A.棉花GhLEA、GhLEAG1和部分擬南芥LEA氨基酸序列進化樹分析; B.棉花GhLEA、GhLEAG1和部分擬南芥LEA蛋白保守基序組成。 A. Phylogenetic tree analysis of GhLEA, GhLEAG1 and closely related Arabidopsis LEA proteins; B. Motif analysis of GhLEA, GhLEAG1 and closely related Arabidopsis LEA proteins.

2.3 棉花LEA基因蛋白質結構分析

參考甄軍波等[21]的方法，利用NetPhos分析GhLEA和GhLEAG1的磷酸化位點(圖2)，GhLEA肽鏈具有較多的絲氨酸磷酸化位點，蘇氨酸和酪氨酸磷酸化位點較少，GhLEAG1肽鏈中蘇氨酸磷酸化位點明顯增多，酪氨酸磷酸化位點較少。
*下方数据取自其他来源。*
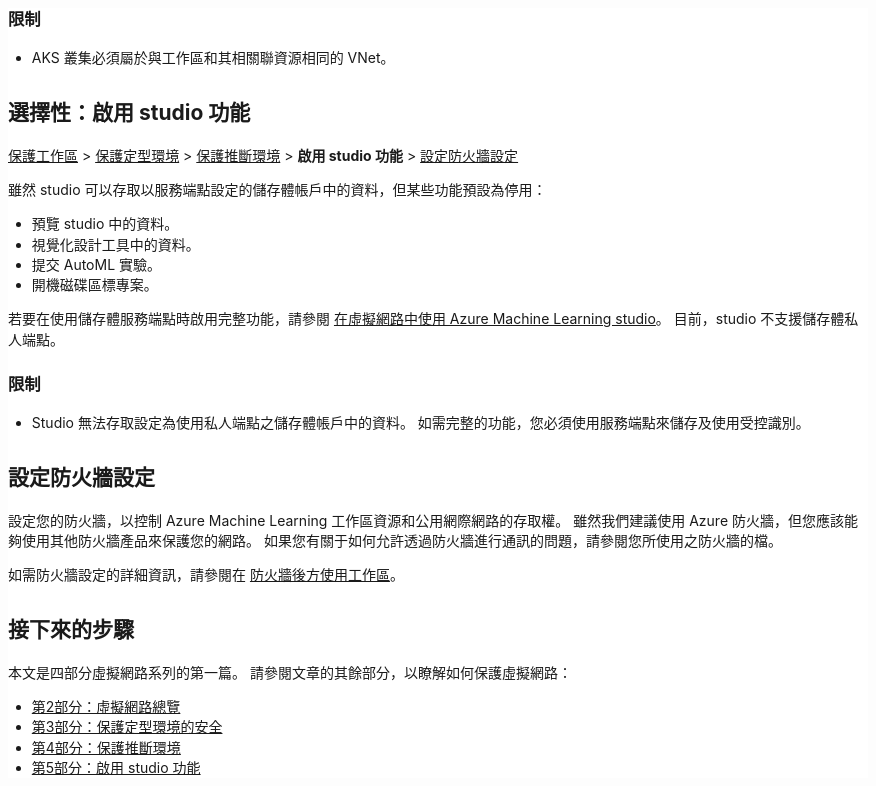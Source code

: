 ### <a name="limitations"></a>限制
- AKS 叢集必須屬於與工作區和其相關聯資源相同的 VNet。 

## <a name="optional-enable-studio-functionality"></a>選擇性：啟用 studio 功能

[保護工作區](#secure-the-workspace-and-associated-resources)  > [保護定型環境](#secure-the-training-environment)  > [保護推斷環境](#secure-the-inferencing-environment)  > **啟用 studio 功能**  > [設定防火牆設定](#configure-firewall-settings)

雖然 studio 可以存取以服務端點設定的儲存體帳戶中的資料，但某些功能預設為停用：

* 預覽 studio 中的資料。
* 視覺化設計工具中的資料。
* 提交 AutoML 實驗。
* 開機磁碟區標專案。

若要在使用儲存體服務端點時啟用完整功能，請參閱 [在虛擬網路中使用 Azure Machine Learning studio](how-to-enable-studio-virtual-network.md#access-data-using-the-studio)。 目前，studio 不支援儲存體私人端點。

### <a name="limitations"></a>限制
- Studio 無法存取設定為使用私人端點之儲存體帳戶中的資料。 如需完整的功能，您必須使用服務端點來儲存及使用受控識別。

## <a name="configure-firewall-settings"></a>設定防火牆設定

設定您的防火牆，以控制 Azure Machine Learning 工作區資源和公用網際網路的存取權。 雖然我們建議使用 Azure 防火牆，但您應該能夠使用其他防火牆產品來保護您的網路。 如果您有關于如何允許透過防火牆進行通訊的問題，請參閱您所使用之防火牆的檔。

如需防火牆設定的詳細資訊，請參閱在 [防火牆後方使用工作區](how-to-access-azureml-behind-firewall.md)。

## <a name="next-steps"></a>接下來的步驟

本文是四部分虛擬網路系列的第一篇。 請參閱文章的其餘部分，以瞭解如何保護虛擬網路：

* [第2部分：虛擬網路總覽](how-to-secure-workspace-vnet.md)
* [第3部分：保護定型環境的安全](how-to-secure-training-vnet.md)
* [第4部分：保護推斷環境](how-to-secure-inferencing-vnet.md)
* [第5部分：啟用 studio 功能](how-to-enable-studio-virtual-network.md)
用SOPM法分析GhLEA蛋白的二級結構，GhLEA蛋白包括22.22%的α-螺旋，25.71%的延伸鏈，6.03%的β-轉角和46.03%的無規則卷曲，GhLEAG1蛋白包括18.33%的α-螺旋，33.07%的延伸鏈，3.59%的β-轉角和45.02%的無規則卷曲，通過預測2個蛋白的三級結構可以看出(圖3)，兩者在三級結構上也存在明顯的差別。

2.4 棉花LEA基因表達模式分析

分別研究了GhLEA和GhLEAG12個基因在纖維中的表達模式。結果表明，GhLEA在棉纖維發育20DPA時表達量達到峰值，同時，在根、莖和葉片中，GhLEA在根中的表達量最高，在葉片中的表達量最低(圖4-A)。GhLEAG1在棉纖維中的表達量峰值同樣出現在20DPA，在莖中的表達量最高(圖4-B)。GhLEA可能只在棉纖維發育時期中的伸長期發揮作用，而GhLEAG1在伸長期及次生壁加厚期均可能發揮比較重要的作用。

A.GhLEA; B.GhLEAG1。

A.GhLEA三維結構; B.GhLEAG1三維結構。 A.Predicted 3D structure of GhLEA; B. Predicted 3D structure of GhLEAG1.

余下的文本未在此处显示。